# Information Management - DND Security Risk Related to Information Disposal



## McG (10 Jan 2014)

> *Security gaps found in destruction of top-secret military data*
> Defence department overhauling policy on disposal of sensitive information after troubling audit
> Kathleen Harris, CBC News
> 09 January 2014
> ...


http://www.cbc.ca/news/politics/security-gaps-found-in-destruction-of-top-secret-military-data-1.2490752


----------



## Colin Parkinson (10 Jan 2014)

10 privates with sledge hammers and cutting torches would make short work of those hard drives and would have fun doing it.


----------



## Occam (10 Jan 2014)

The industrial shredders located at 7 CFSD in Edmonton and 25 CFSD in Montreal would be well-suited to mass destruction of hard drives.  You can feed them anything up to the size of an oil drum, and nothing comes out the other side larger than 1" by 1".


----------



## George Wallace (10 Jan 2014)

Occam said:
			
		

> ...... and nothing comes out the other side larger than 1" by 1".



I don't think 1" by 1" will meet the specs.  It has to be much smaller.   >


----------



## Occam (10 Jan 2014)

George Wallace said:
			
		

> I don't think 1" by 1" will meet the specs.  It has to be much smaller.   >



How small?  If we need something smaller than 1 x 1, we just tell them to send it through multiple times until it's suitably pulverized.


----------



## q_1966 (10 Jan 2014)

Couldn't find a Harddrive in a blender video so here's an Ipad.

Will it Blend? by Blendtech
http://www.youtube.com/watch?v=lAl28d6tbko&list=PL5B2372870FCE5A72&feature=c4-overview-vl


----------



## RADOPSIGOPACCISOP (12 Jan 2014)

There are industrial shredders used for HD disposal at most ASU and major bases.

The problem is local IT Help Desks are unaware and either try their own, unapproved, methods of disposal or they don't know what to do and just pile them into growing farms of secure cabinets hoping that someone someday will know what to do with them.

The proper process involves a degaussing and industrial shredding (by an RCMP approved shredder).

If you are on a base without them, I suggest getting in touch with ASU IT support and getting the information on where to send them. Box them up, and either courier them (preferred for classified material) or have them sent through proper Canada Post channels.
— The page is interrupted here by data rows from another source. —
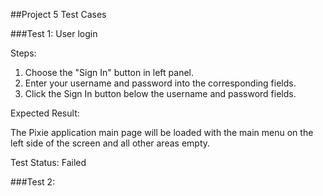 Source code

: ##Project 5 Test Cases

###Test 1: User login

Steps:

1. Choose the "Sign In" button in left panel.
2. Enter your username and password into the corresponding fields.
3. Click the Sign In button below the username and password fields.

Expected Result: 

The Pixie application main page will be loaded with the main menu on the left side of the screen and all other areas 
empty.

Test Status: Failed


###Test 2:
Other than that, the biggest problem we have in the CF is keeping track of our IT data storage. We ought to have a enterprise solution to track classified HD, USB sticks, CDs and everything else. Then we could follow them from creation to disposal. 

Otherwise everytime someone burns classified documents to a cd, they've created a espionage treasure trove that looks like every other silver disc laying around. It's horrifyingly concerning.


----------



## Occam (12 Jan 2014)

RADOPSIGOPACISSOP said:
			
		

> Other than that, the biggest problem we have in the CF is keeping track of our IT data storage. We ought to have a enterprise solution to track classified HD, USB sticks, CDs and everything else. Then we could follow them from creation to disposal.



That's an amazing idea.  We could call it "assyst".


----------



## RADOPSIGOPACCISOP (12 Jan 2014)

Occam said:
			
		

> That's an amazing idea.  We could call it "assyst".



Which is a dismal failure for tracking. It's nothing more than a glorified work ticket program and it's a badly designed one at that.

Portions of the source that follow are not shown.